Your Influence Counts ... Use It! The SPOTLIGHT by Liberty Lobby

Reprinted from www.libertylobby.org, home of The SPOTLIGHT archive

SPOTLIGHT photographer gets police state welcome

  • The police state in Sweden responded like dutiful stooges when called upon by the global elite to detain independent journalists.
By Christopher Bollyn

Bilderberg conferences are always planned to provide maximum secrecy and security to protect the identities of the participants. The Wallenbergs, whose investment company, Investor, hosed this year's confab at Quality Hotel Stenungsbaden, took extraordinary, and quite possibly illegal, measures to keep members of the press from getting anywhere near the hotel.

Swedich riot police apparently violated the rights of several journalists covering the conference by illegally kidnaping and detaining them without formally charging them with any offense.

SEIZED

As The SPOTLIGHT's photographer, I was seized by police with dogs from private property that I had permission to be on adjacent to Quality Hotel Stenungsbaden, detained, driven out into the woods of Sweden and left on the side of a remote country road.

When I asked the police under what law I was being detained, the arresting officer replied, 'police law number 13."

A young Swedish journalist had be sitting with me on a private dock next to the hotel when Bilderberg security chief, Per Johansson, shouted from inside the resort's perimeter fence to leave the area.

The Swede explained that they were on private property that did not belong to the hotel, but Johansson told them that they had 10 seconds to leave the area.

We then went to the house of the property owner and asked him if we could sit on his dock, which he agreed to. He said he was personally mystified by the strange "silence" about the unusual goings on in the hotel next door.

On the way back to the dock Swedish police with dogs forced the two of us to leave the property. I went back to the property owner and was explaining the problem to him when a policeman with a fog forced his way between us and began pushing me out of the homeowner's yard saying, "You are coming with me."

I explained that I had permission to be there as was working for an American newspaper. Asked again by what law we were being detained, the policeman replied: "Police law, number 13."

Police law, paragraph 13, gives Swedish police the authority to detain and remove from the area a person who is either in danger or poses a threat to society. The law, which is usually applied to rioters or drunks, was loosely interpreted and liberally applied at Stenungsbaden to provide greater secrecy for the Bilderberg conference.

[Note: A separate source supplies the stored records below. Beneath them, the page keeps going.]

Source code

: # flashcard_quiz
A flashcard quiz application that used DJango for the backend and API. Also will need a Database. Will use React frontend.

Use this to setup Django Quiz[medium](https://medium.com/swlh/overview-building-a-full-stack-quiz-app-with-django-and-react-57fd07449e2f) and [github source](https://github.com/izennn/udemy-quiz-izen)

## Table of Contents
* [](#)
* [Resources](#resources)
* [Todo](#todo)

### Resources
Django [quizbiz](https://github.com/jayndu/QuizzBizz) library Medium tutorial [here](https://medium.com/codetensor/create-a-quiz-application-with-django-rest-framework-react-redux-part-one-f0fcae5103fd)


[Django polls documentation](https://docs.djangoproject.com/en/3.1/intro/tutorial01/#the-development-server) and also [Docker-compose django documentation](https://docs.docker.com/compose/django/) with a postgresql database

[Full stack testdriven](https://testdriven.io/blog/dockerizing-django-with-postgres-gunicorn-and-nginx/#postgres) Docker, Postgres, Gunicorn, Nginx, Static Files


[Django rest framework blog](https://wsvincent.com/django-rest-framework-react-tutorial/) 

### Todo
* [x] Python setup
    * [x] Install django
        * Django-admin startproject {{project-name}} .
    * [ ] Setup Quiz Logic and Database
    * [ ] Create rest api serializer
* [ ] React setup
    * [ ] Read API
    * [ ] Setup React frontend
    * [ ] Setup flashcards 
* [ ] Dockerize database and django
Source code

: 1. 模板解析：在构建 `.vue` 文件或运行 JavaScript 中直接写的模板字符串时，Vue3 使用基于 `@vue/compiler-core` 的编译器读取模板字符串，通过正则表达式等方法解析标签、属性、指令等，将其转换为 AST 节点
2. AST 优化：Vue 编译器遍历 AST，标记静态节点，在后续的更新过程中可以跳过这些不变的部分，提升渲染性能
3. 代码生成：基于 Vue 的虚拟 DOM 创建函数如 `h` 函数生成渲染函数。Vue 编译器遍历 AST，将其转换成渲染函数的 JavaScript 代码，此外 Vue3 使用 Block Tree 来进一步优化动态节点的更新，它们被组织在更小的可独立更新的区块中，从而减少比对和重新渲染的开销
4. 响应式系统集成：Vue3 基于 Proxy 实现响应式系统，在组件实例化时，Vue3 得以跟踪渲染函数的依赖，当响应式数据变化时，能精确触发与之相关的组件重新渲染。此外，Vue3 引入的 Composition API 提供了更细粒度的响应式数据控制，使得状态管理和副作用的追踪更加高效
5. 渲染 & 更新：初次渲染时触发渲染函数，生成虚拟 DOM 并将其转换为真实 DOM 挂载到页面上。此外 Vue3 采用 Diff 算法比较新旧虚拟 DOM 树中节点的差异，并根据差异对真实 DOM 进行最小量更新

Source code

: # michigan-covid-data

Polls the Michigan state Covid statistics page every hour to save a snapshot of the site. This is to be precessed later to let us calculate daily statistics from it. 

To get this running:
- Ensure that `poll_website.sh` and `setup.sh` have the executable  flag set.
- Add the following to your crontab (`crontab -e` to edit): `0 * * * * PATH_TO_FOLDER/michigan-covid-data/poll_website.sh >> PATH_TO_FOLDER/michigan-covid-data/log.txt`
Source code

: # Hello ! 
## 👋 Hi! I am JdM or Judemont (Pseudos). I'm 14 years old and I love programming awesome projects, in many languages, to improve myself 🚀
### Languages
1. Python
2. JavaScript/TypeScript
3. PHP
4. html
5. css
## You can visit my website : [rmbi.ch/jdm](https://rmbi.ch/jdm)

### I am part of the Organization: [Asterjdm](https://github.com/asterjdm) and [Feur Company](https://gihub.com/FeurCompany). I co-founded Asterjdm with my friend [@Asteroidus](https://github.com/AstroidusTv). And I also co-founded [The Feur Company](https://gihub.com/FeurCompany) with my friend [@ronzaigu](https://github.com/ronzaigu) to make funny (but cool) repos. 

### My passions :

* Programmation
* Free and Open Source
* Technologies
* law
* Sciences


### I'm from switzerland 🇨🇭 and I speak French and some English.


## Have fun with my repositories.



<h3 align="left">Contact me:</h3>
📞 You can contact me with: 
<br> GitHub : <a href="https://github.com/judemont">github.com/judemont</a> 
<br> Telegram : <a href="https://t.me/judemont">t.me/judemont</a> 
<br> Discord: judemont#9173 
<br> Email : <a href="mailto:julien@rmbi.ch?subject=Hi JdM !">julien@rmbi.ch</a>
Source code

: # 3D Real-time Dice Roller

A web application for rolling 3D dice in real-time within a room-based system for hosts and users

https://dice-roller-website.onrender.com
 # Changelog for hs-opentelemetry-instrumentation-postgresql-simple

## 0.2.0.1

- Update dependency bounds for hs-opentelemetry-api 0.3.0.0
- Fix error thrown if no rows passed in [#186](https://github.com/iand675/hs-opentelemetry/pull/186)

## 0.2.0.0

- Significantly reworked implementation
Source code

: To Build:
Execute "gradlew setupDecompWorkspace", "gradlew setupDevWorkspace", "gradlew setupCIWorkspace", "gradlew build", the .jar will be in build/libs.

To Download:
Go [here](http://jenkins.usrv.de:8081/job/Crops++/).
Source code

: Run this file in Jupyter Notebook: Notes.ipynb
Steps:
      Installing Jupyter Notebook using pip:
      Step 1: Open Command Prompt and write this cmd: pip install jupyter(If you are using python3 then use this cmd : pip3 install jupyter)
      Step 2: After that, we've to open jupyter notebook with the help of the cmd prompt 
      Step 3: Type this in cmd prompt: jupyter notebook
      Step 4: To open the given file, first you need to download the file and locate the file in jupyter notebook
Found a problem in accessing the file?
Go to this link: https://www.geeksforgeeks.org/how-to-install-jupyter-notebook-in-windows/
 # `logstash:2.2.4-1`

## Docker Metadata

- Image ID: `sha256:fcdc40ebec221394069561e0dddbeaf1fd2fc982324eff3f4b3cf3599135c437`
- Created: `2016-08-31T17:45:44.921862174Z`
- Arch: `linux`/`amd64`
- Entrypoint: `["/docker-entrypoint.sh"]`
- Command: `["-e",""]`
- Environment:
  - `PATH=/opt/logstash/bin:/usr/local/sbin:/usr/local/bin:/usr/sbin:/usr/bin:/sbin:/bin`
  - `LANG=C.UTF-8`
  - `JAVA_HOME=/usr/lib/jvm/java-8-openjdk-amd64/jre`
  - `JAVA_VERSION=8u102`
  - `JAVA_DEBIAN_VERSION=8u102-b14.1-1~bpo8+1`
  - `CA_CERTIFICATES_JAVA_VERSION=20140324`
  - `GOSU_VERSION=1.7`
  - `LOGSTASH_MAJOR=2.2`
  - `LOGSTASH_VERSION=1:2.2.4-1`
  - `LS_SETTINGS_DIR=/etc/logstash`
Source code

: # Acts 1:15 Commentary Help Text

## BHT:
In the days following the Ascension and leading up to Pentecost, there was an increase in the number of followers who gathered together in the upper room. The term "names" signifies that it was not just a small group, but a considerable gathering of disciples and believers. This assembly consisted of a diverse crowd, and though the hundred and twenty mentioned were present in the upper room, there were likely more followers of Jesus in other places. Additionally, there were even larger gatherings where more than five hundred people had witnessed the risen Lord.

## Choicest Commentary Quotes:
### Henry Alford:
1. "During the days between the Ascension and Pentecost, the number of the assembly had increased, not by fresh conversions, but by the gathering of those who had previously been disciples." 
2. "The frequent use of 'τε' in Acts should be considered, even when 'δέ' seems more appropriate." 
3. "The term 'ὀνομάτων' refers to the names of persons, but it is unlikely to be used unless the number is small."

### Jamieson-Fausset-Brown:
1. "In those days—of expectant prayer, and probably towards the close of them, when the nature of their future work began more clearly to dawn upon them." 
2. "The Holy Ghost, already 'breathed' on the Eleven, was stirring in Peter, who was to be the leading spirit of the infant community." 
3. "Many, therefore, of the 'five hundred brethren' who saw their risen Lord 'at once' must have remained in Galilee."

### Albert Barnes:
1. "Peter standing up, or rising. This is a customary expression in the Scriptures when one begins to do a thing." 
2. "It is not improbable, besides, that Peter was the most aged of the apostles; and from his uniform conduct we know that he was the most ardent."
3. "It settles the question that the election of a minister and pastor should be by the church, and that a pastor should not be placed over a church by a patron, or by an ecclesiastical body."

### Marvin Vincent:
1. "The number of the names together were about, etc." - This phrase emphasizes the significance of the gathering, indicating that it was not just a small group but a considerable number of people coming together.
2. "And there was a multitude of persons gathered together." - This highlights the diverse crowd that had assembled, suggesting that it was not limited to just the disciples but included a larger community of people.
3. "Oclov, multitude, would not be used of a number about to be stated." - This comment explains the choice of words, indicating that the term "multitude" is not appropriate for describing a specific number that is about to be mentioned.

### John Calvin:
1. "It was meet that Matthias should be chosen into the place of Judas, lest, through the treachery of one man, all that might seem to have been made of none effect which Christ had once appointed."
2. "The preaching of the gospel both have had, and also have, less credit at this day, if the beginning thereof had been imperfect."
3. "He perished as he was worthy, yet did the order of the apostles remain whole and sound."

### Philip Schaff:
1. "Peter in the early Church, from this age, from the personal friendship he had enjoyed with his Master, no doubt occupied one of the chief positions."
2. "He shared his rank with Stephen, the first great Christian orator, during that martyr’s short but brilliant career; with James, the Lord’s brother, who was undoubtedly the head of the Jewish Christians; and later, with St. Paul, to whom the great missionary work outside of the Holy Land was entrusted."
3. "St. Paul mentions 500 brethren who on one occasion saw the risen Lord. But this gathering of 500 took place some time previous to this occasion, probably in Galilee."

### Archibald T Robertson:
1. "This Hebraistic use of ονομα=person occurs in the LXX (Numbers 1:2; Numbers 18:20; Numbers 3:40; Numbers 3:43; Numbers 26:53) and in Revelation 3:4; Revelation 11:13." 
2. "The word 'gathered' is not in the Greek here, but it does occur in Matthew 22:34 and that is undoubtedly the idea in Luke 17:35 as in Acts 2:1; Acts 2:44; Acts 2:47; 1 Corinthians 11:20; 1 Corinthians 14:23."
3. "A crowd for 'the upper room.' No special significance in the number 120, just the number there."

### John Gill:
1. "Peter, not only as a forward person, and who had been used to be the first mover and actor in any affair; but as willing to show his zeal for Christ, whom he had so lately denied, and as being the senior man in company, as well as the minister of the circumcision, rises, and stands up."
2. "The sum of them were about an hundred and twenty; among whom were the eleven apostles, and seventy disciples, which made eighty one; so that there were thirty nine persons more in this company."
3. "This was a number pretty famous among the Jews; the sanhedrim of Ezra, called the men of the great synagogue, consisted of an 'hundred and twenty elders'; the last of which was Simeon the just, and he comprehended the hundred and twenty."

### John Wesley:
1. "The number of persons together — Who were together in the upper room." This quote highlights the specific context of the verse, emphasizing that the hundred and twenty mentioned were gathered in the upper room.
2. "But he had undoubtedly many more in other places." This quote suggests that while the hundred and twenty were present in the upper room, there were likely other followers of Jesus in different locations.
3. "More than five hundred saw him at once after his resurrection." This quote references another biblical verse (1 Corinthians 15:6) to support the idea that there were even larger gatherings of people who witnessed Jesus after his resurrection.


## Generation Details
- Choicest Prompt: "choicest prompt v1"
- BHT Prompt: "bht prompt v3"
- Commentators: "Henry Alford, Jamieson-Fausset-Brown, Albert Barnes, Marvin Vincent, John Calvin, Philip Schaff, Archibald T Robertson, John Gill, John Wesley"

We were driven in a van with six riot policemen out on a country road, far from the hotel or our vehicles, and let out with no explanation whatsoever.

The SPOTLIGHT has formally complained to the Gothenburg Police Department. SPOTLIGHT reporter Jim Tucker explained to the investigating officers that such illegal detention would be considered "kidnaping" in the United States, regardless of whether it was done by the police of anyone else.

Asked by Tucker if "Police Law 13" was a legislative act or their own regulation, the two female investigating officers seemed confused, but thought it was department regulations.

Earlier, Tucker had confronted Johannson, who had chowen to stroll outside the compound, over the incident. To each question, he remained mute, replying with a silly grin.

Nina Ersman, press counselor at the Swedish Embassy in Washington, refused to moment when asked if the Swedish police were acting legally and correctly when they detained and waylaid us.